The above two ways of writing are to add a new object in the regular expression. The difference is that when the first re engine compiles code, it creates a new regular expression. The second method creates a new expression at run time, so literal quantity is more efficient. And the literal quantity is more convenient and intuitive, basically will use literal quantity to define regular expression.

Instance properties

Regular modifier related instance properties (read only)
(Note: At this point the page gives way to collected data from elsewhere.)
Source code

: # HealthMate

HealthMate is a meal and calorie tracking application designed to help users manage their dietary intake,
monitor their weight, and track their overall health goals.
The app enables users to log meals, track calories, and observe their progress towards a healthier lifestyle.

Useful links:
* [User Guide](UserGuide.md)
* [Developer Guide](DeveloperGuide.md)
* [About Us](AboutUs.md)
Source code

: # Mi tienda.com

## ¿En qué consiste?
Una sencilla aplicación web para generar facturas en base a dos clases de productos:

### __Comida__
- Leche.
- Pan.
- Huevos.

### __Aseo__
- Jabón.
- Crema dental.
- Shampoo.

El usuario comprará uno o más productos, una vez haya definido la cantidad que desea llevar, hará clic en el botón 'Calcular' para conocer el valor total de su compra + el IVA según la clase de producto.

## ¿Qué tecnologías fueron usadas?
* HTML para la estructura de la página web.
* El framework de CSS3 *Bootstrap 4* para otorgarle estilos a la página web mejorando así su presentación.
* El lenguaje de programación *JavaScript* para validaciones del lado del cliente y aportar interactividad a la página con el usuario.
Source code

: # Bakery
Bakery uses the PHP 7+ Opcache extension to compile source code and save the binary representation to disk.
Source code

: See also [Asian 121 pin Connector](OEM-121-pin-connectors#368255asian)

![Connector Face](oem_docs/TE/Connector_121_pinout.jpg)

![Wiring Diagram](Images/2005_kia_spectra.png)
  • ignoreCase: returns a Boolean value indicating whether it is setiModifier
  • global: returns a Boolean value indicating whether it is setgModifier
  • multiline: returns a Boolean value indicating whether it is setmModifier
  • flags: returns a string containing all the modifiers for the setting

Not related to modifiers. Strength attribute:

  • lastIndex: returns a certificate indicating the location of the next search
  • source: returns the string form of a regular expression, read-only
var reg = /abc/gim
//Modifier related properties
reg.ignoreCase  //true  //true
reg.multiline  //true
reg.flags   //gim
//Modifier independent properties
reg.lastIndex //0
reg.source    //abc

Example method

Regular instance method


Test the match in the string and return the valuetrue orfalse

var reg = /av/g
var s = 'avbabc'
reg.test(s)  //true

reg.lastIndex = 2
reg.test(s) //false

When a regular expression has agModifier every timetestMethods will match backwards from the last ending position. You can uselastIndexView current location

var reg = /av/g
var s = 'avbavabc'

reg.lastIndex //0
reg.test(s)		//true

reg.lastIndex	//2
reg.test(s)		//true

reg.lastIndex //5
reg.test(s)		//false

If the regular expression is an empty string, it matches all the strings and returnstrue


In the string to find matching characters, return an array, not matching to returnnull
execMethod returns an array containing two properties:

  • input: the entire original string
  • index: start position index of successful pattern matching
var reg = /av/g
var s = 'avbavabc'

reg.exec(s)   //["av", index: 0, input: "avbavabc", groups: undefined]
reg.exec(s)		//["av", index: 3, input: "avbavabc", groups: undefined]
reg.exec(s)		//null

Like test, when a regular expression has agModifier every timeexecMethods will match backwards from the last ending position. You can uselastIndexView current location

When a regular expression contains()When group matching, the returned array contains multiple matching data. The first is the successful result of the whole regular matching. The second is the matching result in brackets. If there are multiple brackets, the third is the matching content in the second bracket. And so on.

var reg = /a(v)/g
var s = 'avbavabc'

reg.exec(s)		//[ 'av', 'v', index: 0, input: 'avbavabc', groups: undefined ]
reg.exec(s) 	//[ 'av', 'v', index: 3, input: 'avbavabc', groups: undefined ]
reg.exec(s)  	//null


var reg = /a(v)(b)/g
var s = 'avbavabc'

reg.exec(s) // [ 'avb', 'v', 'b', index: 0, input: 'avbavabc', groups: undefined ]
reg.exec(s) //null

String instance method


In the string to find matching characters, return an array, not matching to returnnull
When a regular expression does not have agThe modifier is to return an array withindexandiuputattribute

var reg = /ac/
var s = 'acbacvabc'
var s1 = 'aabaavabc'

s.match(reg)  //[ 'ac', index: 0, input: 'acbacvabc', groups: undefined ]
s1.match(reg) //null

Regular expressions withgModifier, the method returns all the result arrays that match successfully at one time. No longer withindexandinputattribute

var reg = /ac/g
var s = 'acbacvabc'

s.match(reg) //[ 'ac', 'ac' ]

Note: set thelastindexAttribute pairmatchThe method is invalid,matchMethod always matches the first string.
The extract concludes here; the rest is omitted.